Items from a data source:
+ + + + +
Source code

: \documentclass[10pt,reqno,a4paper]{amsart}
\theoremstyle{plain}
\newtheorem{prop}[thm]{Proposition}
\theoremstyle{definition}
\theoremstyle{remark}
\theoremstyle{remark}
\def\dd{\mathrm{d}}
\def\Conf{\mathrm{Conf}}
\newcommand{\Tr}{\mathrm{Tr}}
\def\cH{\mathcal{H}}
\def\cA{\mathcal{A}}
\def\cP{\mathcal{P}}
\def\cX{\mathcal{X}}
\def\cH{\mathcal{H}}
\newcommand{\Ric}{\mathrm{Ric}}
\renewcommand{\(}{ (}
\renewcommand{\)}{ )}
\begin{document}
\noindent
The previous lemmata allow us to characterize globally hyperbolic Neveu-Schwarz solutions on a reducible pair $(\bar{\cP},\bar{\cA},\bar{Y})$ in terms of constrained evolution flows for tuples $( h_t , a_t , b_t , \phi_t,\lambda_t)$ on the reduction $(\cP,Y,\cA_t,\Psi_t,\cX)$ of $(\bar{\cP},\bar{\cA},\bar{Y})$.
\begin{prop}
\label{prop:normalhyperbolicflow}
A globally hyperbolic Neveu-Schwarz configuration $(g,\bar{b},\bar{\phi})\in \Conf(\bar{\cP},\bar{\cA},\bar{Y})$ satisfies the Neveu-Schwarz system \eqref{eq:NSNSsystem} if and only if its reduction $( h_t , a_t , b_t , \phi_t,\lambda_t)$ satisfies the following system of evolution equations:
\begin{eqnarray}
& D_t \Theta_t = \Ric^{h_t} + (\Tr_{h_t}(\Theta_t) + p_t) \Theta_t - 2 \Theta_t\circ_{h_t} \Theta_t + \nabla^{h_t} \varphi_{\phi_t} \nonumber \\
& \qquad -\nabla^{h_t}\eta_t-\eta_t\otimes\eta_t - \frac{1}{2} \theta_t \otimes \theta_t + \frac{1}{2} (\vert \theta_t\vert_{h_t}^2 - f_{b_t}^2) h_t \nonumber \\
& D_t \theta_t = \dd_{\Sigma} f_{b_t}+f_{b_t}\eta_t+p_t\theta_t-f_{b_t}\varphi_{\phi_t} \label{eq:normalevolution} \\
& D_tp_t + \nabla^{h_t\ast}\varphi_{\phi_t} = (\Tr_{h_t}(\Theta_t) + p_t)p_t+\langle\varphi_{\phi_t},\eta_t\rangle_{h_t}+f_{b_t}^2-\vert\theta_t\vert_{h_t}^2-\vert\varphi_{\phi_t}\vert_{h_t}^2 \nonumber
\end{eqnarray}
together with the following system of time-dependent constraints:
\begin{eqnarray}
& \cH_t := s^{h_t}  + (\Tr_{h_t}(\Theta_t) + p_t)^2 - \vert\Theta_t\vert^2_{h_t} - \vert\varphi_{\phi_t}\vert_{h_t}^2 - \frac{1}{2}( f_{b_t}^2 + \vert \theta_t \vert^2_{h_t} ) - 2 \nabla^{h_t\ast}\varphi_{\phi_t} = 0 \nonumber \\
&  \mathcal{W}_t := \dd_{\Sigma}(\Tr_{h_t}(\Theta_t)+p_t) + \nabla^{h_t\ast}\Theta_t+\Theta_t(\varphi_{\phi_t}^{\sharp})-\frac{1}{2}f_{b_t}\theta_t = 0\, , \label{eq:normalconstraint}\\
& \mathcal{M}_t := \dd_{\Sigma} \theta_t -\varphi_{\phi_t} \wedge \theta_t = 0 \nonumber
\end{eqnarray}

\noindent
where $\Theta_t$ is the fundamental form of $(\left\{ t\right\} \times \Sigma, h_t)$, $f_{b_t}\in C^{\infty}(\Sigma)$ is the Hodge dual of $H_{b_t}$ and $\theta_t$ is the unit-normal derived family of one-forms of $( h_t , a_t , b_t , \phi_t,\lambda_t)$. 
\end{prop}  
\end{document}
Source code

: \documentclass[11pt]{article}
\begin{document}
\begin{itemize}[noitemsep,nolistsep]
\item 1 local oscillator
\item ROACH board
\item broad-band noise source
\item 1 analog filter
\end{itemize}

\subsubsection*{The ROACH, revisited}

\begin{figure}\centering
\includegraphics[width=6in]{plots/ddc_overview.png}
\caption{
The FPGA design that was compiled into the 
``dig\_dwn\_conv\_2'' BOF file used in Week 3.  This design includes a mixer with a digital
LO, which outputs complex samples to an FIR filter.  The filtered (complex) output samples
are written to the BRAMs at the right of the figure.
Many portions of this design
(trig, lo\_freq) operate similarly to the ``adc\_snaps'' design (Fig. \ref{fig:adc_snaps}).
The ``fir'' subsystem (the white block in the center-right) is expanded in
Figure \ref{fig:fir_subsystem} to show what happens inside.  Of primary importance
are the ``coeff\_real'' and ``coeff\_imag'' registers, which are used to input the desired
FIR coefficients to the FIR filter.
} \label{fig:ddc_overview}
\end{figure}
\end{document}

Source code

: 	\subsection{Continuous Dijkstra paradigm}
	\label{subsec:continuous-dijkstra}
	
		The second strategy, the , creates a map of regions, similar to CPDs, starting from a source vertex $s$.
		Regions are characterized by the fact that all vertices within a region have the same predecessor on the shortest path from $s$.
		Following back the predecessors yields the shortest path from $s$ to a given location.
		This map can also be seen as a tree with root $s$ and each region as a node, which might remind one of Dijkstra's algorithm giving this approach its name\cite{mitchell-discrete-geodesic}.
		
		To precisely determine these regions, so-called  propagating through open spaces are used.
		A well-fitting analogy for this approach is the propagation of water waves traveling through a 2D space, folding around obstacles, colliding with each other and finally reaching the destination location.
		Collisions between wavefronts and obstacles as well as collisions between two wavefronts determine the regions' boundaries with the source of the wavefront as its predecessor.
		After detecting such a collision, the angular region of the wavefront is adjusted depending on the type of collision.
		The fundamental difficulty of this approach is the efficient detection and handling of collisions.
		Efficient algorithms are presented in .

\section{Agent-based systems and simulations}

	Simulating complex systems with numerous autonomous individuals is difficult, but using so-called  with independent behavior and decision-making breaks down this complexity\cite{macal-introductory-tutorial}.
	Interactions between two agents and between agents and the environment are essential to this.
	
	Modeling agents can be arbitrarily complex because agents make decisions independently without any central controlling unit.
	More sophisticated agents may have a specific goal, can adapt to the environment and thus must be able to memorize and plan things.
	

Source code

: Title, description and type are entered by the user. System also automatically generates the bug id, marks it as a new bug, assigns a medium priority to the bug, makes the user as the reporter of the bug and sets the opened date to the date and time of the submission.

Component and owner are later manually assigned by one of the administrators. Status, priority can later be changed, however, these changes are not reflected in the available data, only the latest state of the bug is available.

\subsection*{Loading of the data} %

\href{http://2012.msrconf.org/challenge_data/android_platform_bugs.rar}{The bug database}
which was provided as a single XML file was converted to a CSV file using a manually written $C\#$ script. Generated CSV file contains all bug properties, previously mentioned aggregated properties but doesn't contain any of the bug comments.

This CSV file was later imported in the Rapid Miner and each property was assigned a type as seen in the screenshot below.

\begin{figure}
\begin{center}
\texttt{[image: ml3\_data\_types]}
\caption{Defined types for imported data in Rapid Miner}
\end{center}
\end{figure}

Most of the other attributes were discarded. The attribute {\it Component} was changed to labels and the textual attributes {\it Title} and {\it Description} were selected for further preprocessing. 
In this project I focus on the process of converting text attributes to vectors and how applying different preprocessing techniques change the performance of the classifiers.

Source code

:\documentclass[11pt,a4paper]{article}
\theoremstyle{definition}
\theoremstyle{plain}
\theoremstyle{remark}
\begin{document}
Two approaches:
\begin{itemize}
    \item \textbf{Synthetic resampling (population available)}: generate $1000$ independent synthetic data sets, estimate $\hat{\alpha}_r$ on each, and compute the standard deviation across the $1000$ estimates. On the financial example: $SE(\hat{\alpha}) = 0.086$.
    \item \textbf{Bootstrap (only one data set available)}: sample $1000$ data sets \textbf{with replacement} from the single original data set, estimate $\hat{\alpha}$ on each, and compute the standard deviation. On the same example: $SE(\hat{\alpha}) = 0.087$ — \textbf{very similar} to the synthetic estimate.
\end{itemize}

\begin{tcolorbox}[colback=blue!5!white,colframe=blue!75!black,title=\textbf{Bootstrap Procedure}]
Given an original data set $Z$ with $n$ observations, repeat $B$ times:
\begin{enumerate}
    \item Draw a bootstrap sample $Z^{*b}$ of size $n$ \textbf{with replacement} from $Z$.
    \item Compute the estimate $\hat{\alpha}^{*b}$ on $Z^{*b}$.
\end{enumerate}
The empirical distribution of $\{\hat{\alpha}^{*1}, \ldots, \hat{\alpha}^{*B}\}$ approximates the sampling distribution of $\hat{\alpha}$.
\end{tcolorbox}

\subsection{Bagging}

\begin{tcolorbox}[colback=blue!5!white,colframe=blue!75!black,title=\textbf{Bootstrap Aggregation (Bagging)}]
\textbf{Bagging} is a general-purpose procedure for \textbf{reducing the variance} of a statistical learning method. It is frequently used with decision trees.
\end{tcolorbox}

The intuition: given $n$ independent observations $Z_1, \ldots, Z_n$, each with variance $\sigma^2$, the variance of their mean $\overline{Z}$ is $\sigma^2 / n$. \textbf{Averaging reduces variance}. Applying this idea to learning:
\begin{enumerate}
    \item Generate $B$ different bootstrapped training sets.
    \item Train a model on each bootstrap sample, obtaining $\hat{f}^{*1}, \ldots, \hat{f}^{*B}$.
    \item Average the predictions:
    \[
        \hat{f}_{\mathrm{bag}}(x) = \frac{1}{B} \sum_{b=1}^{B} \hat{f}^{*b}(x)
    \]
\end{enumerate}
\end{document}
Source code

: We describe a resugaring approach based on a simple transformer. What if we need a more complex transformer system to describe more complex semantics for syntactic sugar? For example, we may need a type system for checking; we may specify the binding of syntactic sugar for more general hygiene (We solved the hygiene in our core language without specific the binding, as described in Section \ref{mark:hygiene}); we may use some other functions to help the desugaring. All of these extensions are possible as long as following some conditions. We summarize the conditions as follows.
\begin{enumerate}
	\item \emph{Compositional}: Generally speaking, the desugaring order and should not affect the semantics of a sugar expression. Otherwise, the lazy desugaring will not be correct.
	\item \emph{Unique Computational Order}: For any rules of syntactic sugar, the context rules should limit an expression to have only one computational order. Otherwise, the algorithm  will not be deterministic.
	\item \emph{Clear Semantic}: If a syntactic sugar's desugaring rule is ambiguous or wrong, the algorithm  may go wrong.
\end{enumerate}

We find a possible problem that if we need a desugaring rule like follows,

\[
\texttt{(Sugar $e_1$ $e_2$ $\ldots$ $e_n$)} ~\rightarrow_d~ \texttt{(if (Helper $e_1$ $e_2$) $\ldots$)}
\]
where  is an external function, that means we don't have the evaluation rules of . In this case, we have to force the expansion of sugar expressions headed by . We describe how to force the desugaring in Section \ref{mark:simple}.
+ + + + +
Task to complete: Copy each line above where the string "tcolorbox" occurs.

Exercise result:
\begin{tcolorbox}[colback=blue!5!white,colframe=blue!75!black,title=\textbf{Bootstrap Procedure}]
\end{tcolorbox}
\begin{tcolorbox}[colback=blue!5!white,colframe=blue!75!black,title=\textbf{Bootstrap Aggregation (Bagging)}]
\end{tcolorbox}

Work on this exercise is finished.